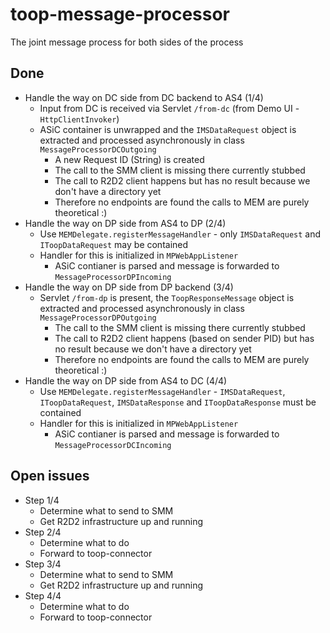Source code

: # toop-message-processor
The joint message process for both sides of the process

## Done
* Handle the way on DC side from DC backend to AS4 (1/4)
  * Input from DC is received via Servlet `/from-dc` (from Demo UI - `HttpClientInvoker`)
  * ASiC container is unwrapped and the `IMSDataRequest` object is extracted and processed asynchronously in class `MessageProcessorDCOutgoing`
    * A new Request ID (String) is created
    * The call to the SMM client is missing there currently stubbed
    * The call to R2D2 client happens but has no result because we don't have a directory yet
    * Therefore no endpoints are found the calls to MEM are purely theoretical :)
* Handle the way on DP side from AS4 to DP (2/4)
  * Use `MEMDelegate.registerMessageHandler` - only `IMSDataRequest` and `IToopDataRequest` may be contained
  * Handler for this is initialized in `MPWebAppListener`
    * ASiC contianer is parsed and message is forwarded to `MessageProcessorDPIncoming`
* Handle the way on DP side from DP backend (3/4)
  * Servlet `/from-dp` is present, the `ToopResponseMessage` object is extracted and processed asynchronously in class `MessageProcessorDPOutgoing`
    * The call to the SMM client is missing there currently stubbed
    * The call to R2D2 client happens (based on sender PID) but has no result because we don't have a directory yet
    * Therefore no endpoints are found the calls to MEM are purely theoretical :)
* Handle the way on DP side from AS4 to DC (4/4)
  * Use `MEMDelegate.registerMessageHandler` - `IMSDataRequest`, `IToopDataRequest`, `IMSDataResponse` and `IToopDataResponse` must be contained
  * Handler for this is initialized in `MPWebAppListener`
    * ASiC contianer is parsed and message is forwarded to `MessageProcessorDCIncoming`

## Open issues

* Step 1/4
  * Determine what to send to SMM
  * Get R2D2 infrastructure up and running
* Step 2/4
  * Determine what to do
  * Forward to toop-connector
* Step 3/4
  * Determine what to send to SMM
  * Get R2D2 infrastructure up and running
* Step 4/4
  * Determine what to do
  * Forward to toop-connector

» Exercise
The expected answer holds each line from the listing above where the string "Servlet" is present.

» Expected answer
  * Input from DC is received via Servlet `/from-dc` (from Demo UI - `HttpClientInvoker`)
  * Servlet `/from-dp` is present, the `ToopResponseMessage` object is extracted and processed asynchronously in class `MessageProcessorDPOutgoing`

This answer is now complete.